Kittles’ smile dimmed. “I’m not so sure we should do that,” she answered, prompting both Roland’s eyebrows to shoot up in confusion.
“Well, this is all just speculation, and I don’t want to take them away from their investigation.”
“But this is something that majorly impacts that investigation,” Fryer pointed out, not sure why he would need to, with Karen of all people.
“Maybe,” she replied, “however this could just be totally unrelated traffic.”
“Yeah,” Fryer riposted, “you don’t believe that either.”
“You’re right Roland, I don’t,” she admitted, “However, you know what they say about me on the ship, how I’m a kiss ass and a ladder climber, well, I don’t want to play into that by jumping the gun.”
“Or is it that you don’t want to make a mistake that might derail your career choices?” As much as Fryer liked the beautiful, red cornrowed woman, he was never one to hide from the truth. Karen glared at him, a pinched expression marring her beautiful features.
“That’s not it at all,” she shot back.
“Okay,” he shrugged, unconvinced, “Then I think we should inform the lieutenants.”
“No,” she shook her head, “Let me look into this.”
“You know the captain told us not to go into the expanse.” He pointed out. “And what do you think defying her orders are going to do for your ambitions, whether you find something or not?”
Karen shrugged, “If I find nothing, no harm, no foul, and it will just be between us, but if I do verify the warp trails, I could see me getting a commendation for original thinking.”
“You’re delusional, you know that right?” Fryer pointed out, hoping to splash the cold water of reality onto his colleague.
“Look Roland, it’ll be a quick in and out, I promise.”
He shook his head. “Hey I’ve heard that before.”
“You’ve probably used that line before on one of your many suitors,” she smiled at him, a lascivious gleam in her green eyes. The temperature suddenly increased in the shuttle’s cabin. Fryer resisted the urge to tug at his mustard collar.
“I wouldn’t say that,” he managed, after a big gulp.
“Roland, I would,” she remarked, “and others say the same thing.”

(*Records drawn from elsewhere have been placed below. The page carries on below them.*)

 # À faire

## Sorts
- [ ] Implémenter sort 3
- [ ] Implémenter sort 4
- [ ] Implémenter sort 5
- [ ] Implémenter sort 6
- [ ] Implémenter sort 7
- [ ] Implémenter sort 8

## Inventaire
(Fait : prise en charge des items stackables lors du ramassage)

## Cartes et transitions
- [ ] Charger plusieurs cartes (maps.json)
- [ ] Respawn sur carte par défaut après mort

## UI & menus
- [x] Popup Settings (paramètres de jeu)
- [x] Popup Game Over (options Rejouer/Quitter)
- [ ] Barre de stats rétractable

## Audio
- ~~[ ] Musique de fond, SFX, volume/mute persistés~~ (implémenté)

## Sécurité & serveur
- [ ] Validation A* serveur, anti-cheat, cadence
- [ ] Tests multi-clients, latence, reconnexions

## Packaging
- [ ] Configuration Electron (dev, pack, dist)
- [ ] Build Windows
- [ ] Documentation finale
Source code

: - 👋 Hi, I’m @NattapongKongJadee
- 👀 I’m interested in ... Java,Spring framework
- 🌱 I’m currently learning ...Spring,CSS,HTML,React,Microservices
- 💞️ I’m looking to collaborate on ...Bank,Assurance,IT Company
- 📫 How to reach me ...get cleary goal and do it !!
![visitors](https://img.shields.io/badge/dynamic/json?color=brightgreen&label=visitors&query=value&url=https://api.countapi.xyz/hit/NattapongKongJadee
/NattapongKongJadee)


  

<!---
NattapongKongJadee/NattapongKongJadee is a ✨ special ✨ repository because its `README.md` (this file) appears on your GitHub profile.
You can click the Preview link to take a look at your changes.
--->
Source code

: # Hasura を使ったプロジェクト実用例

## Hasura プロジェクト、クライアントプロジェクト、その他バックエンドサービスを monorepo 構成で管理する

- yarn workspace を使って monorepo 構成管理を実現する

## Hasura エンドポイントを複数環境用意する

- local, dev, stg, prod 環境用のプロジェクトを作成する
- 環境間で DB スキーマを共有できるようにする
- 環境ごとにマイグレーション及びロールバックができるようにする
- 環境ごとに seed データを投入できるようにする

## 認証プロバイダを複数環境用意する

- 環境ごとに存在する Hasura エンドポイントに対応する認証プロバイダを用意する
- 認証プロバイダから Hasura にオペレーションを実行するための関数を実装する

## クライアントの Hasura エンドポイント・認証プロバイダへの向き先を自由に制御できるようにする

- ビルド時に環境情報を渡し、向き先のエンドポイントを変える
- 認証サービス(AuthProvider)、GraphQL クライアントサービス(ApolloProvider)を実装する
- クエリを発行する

“I’m not, no joke,” she said, “I’ve heard that you’ve sent a few hearts fluttering around the ship. It’s made me curious to see what all the fuss is about.”
Roland tugged on his collar, unable to resist any longer. “You know this isn’t working Karen.”
“Yes it is,” she replied, punctuating it with a musical laugh. “I promise it will be quick, and once I have confirmed that they are actual warp trails, I’ll be back, and once we’re back on Erickson…”
“I should back you up,” Fryer said, pulling his last card. “What if the Tholians are involved? You can’t handle them on your own.”
“I don’t think even two shuttles could deal with a Tholian warship,” Kittles said, “and I definitely have no problem with discretion being the better part of valor. If anything, if there are Tholians hiding out in the expanse I can warn you, the lieutenants, and Erickson in case they have an ambush in mind.”
“Not buying it,” Fryer insisted, “I’ll go with you.”
“And risk incurring Shashlik’s wrath?” Kittles asked. “I don’t think so.”
“Good point,” Roland replied. He sighed, “I know I’m going to regret this but do it quick, and Karen, please be safe.”
“Back in a flash,” she promised before signing off. Out of his port window he watched the Oyekan break away from the shuttle and zip into the expanse’s coruscating gases.
Whatever happened going forward, Roland just knew that his own life had just had a major turning point, and he just hoped that Karen got back before the oppressive finality of that thought fully seeped into his consciousness.